The History department is currently without question the best equipped department in the country – and one of the best in the whole Anglo-American academic world – for the teaching and study of the history of West Africa. The department currently has 5 historians specialising in the history of different aspects of the West African past, a situation that is almost unique in British academic history.
Current staff members include Bronwen Everill (Abolition and Humanitarianism in Liberia and Sierra Leone; Consumer cultures in West Africa and the Atlantic World); Toby Green (Precolonial West Africa; Atlantic slavery; oral history; economic history); Vincent Hiribarren (space and borders in Africa; the history of Borno in northern Nigeria; archives); Tim Livsey (Universities in West Africa and their role in creation of colonial and postcolonial subjects); and Sarah Stockwell (British colonialism in twentieth-century Africa, especially in relation to the history of colonial development and welfare, end of empire).

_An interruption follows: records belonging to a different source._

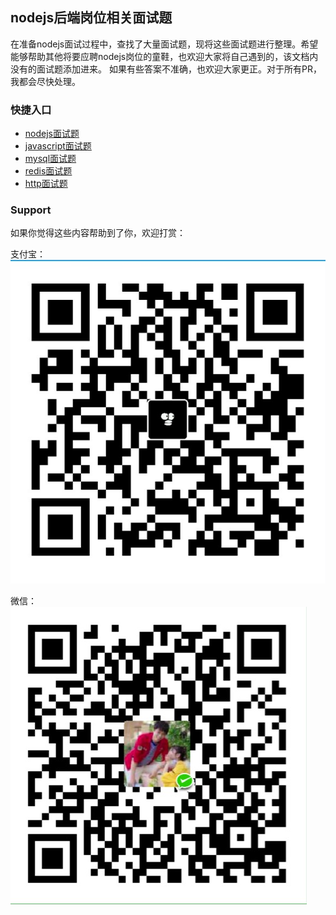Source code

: ## nodejs后端岗位相关面试题

在准备nodejs面试过程中，查找了大量面试题，现将这些面试题进行整理。希望能够帮助其他将要应聘nodejs岗位的童鞋，也欢迎大家将自己遇到的，该文档内没有的面试题添加进来。 如果有些答案不准确，也欢迎大家更正。对于所有PR，我都会尽快处理。

### 快捷入口

* [nodejs面试题](nodejs.md)
* [javascript面试题](javascript.md)
* [mysql面试题](mysql.md)
* [redis面试题](redis.md)
* [http面试题](http.md)

### Support

如果你觉得这些内容帮助到了你，欢迎打赏：

支付宝：![](./images/alipayimg.jpeg)

微信：![](./images/wechatpayimg.jpeg)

Dr Hiribarren has just been appointed as Lecturer in Modern African History (from July 1st 2015), alongside Dr Green (Lecturer in Lusophone African History and Culture) and Dr Stockwell (Senior Lecturer in Imperial & Commonwealth History) as a permanent staff member, and so the department offers a real research strength in West African history from the distant past to the present day.
Toby Green said: “The current strength in West African history is a great feature of the current History department, and a unique opportunity for students to learn more about a region of the world which is becoming of increasing geopolitical significance, but remains very poorly studied and understood. It’s a real privilege to teach in a department where students can learn about everything from the Historical Origins of Economic Underdevelopment in Africa, through abolition and imperialism and their impacts in West Africa, to the history of colonial and postcolonial Nigeria. I find that students are very keen to learn about something about which they often know very little beforehand, and the chance to learn from specialists and with the latest research is something that they seize with both hands. This is also filtering through to a thriving research culture and the development of new areas of wider impact in the public sphere.”

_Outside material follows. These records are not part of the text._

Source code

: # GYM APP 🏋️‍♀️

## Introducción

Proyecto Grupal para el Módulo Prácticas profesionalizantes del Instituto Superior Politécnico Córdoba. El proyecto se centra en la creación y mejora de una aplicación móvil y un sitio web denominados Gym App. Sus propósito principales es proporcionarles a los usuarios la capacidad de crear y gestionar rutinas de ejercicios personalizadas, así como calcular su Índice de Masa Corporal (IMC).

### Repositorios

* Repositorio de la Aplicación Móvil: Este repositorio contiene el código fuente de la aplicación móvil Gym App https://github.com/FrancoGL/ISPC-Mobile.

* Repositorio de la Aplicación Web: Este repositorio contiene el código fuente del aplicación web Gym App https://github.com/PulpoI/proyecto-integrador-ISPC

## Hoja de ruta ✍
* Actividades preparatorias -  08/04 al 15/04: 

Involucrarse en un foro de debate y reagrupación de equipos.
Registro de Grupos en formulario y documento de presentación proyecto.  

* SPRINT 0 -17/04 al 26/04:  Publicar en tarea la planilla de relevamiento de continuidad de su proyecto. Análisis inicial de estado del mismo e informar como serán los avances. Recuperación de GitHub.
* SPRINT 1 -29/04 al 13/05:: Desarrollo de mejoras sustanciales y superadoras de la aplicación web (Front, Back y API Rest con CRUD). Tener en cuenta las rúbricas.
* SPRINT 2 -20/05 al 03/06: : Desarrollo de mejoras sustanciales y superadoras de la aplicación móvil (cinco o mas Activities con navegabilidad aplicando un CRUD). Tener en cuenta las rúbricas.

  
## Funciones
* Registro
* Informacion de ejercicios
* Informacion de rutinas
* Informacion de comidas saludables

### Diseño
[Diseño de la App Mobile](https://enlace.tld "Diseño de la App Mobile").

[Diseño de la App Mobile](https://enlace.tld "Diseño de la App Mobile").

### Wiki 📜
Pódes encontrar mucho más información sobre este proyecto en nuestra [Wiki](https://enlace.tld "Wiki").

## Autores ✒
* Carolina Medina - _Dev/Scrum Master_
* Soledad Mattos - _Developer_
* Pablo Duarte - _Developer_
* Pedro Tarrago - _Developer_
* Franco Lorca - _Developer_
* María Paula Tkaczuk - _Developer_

One of these is the new OCR A Level option in Precolonial African Kingdoms, currently being developed by the OCR in collaboration with Dr Green. This is the first time that precolonial African history has been offered at A Level in British schools, and will also see for the first time an OCR-KCL prize in Precolonial African history being offered for the best A level student essay in the area.

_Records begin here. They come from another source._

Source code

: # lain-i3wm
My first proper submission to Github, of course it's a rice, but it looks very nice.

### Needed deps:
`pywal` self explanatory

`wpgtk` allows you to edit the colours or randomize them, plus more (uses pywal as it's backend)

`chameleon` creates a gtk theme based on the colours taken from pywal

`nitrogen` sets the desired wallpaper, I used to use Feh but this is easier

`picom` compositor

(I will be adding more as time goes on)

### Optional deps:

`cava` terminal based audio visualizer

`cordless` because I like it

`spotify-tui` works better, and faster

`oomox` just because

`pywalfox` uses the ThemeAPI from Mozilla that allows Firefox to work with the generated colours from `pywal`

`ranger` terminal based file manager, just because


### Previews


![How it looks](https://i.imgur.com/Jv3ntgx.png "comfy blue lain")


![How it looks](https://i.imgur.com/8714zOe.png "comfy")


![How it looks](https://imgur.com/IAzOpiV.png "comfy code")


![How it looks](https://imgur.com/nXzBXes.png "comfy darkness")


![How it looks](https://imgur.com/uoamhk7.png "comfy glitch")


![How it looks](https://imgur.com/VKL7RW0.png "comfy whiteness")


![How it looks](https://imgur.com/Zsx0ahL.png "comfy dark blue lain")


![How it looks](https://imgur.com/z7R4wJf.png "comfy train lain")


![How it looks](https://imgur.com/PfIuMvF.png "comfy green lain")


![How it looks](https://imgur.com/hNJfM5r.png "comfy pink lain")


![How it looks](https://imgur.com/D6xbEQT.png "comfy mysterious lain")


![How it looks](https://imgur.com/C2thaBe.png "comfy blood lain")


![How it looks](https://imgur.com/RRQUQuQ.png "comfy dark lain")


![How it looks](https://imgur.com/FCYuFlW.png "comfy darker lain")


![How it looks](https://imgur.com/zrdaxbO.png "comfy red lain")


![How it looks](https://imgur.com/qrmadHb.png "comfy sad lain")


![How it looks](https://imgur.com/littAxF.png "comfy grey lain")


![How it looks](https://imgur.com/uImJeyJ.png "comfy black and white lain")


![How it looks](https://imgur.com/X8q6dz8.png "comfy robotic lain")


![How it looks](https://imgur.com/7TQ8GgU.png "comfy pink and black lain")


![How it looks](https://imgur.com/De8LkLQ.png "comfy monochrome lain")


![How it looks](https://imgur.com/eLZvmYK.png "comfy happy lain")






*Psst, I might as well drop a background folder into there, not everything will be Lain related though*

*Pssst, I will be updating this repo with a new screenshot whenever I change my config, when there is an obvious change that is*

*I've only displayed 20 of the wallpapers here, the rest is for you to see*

OCR Interview with Dr Toby Green
Dr Hiribarren added:
“Quite strikingly, our students know that Africa has a very long history but they have never studied it before. Archaeologists, anthropologists, linguists, geographers and historians have now gathered so much material that it has become difficult to choose which aspect of African History to study! The continent is often depicted in rather pessimist terms but there is so much more to say about one billion of Africans. Our modules at King’s College London clearly show the wealth of Africa but also link Africa to the rest of the planet. We believe this is the strength of our teaching at Kings as we can relate the history of specific countries such as Nigeria to wider themes relevant in other parts of the world.”